-- What you should do --
Your response should reproduce every line of the entries that contains the word "Enable".

::::

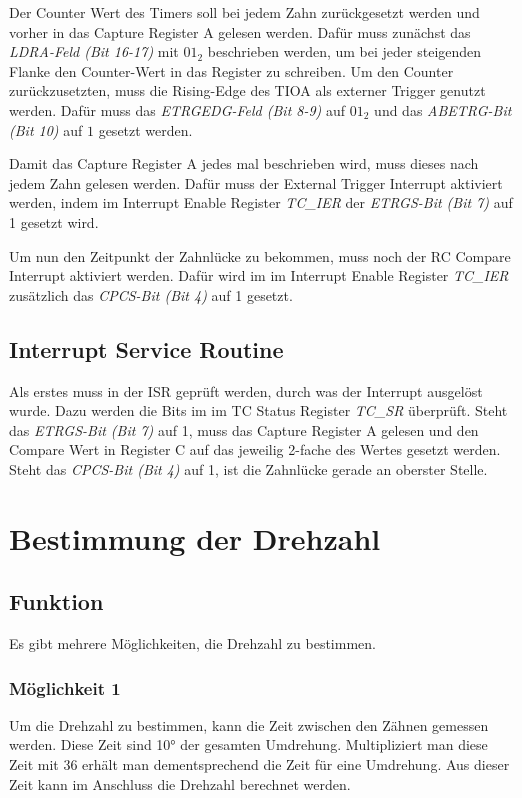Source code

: \documentclass[12pt]{article}
\begin{document}
Der Counter Wert des Timers soll bei jedem Zahn zurückgesetzt werden und vorher in das Capture Register A gelesen werden. 
Dafür muss zunächst das \textit{LDRA-Feld (Bit 16-17)} mit $01_{2}$ beschrieben werden, um bei jeder steigenden Flanke den Counter-Wert in das Register zu schreiben.
Um den Counter zurückzusetzten, muss die Rising-Edge des TIOA als externer Trigger genutzt werden.
Dafür muss das \textit{ETRGEDG-Feld (Bit 8-9)} auf $01_2$ und das \textit{ABETRG-Bit (Bit 10)} auf $1$ gesetzt werden.

Damit das Capture Register A jedes mal beschrieben wird, muss dieses nach jedem Zahn gelesen werden.
Dafür muss der External Trigger Interrupt aktiviert werden, indem im Interrupt Enable Register \textit{TC\_IER} der \textit{ETRGS-Bit (Bit 7)} auf 1 gesetzt wird.

Um nun den Zeitpunkt der Zahnlücke zu bekommen, muss noch der RC Compare Interrupt aktiviert werden.
Dafür wird im im Interrupt Enable Register \textit{TC\_IER} zusätzlich das \textit{CPCS-Bit (Bit 4)} auf 1 gesetzt.

\subsection{Interrupt Service Routine}
Als erstes muss in der ISR geprüft werden, durch was der Interrupt ausgelöst wurde.
Dazu werden die Bits im im TC Status Register \textit{TC\_SR} überprüft.
Steht das \textit{ETRGS-Bit (Bit 7)} auf 1, muss das Capture Register A gelesen und den Compare Wert in Register C auf das jeweilig 2-fache des Wertes gesetzt werden.
Steht das \textit{CPCS-Bit (Bit 4)} auf 1, ist die Zahnlücke gerade an oberster Stelle.

\section{Bestimmung der Drehzahl}
\subsection{Funktion}
Es gibt mehrere Möglichkeiten, die Drehzahl zu bestimmen.

\subsubsection{Möglichkeit 1}
Um die Drehzahl zu bestimmen, kann die Zeit zwischen den Zähnen gemessen werden. Diese Zeit sind 10° der gesamten Umdrehung.
Multipliziert man diese Zeit mit 36 erhält man dementsprechend die Zeit für eine Umdrehung.
Aus dieser Zeit kann im Anschluss die Drehzahl berechnet werden.
\end{document}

::::

-- Response to this task --
Dafür muss der External Trigger Interrupt aktiviert werden, indem im Interrupt Enable Register \textit{TC\_IER} der \textit{ETRGS-Bit (Bit 7)} auf 1 gesetzt wird.
Dafür wird im im Interrupt Enable Register \textit{TC\_IER} zusätzlich das \textit{CPCS-Bit (Bit 4)} auf 1 gesetzt.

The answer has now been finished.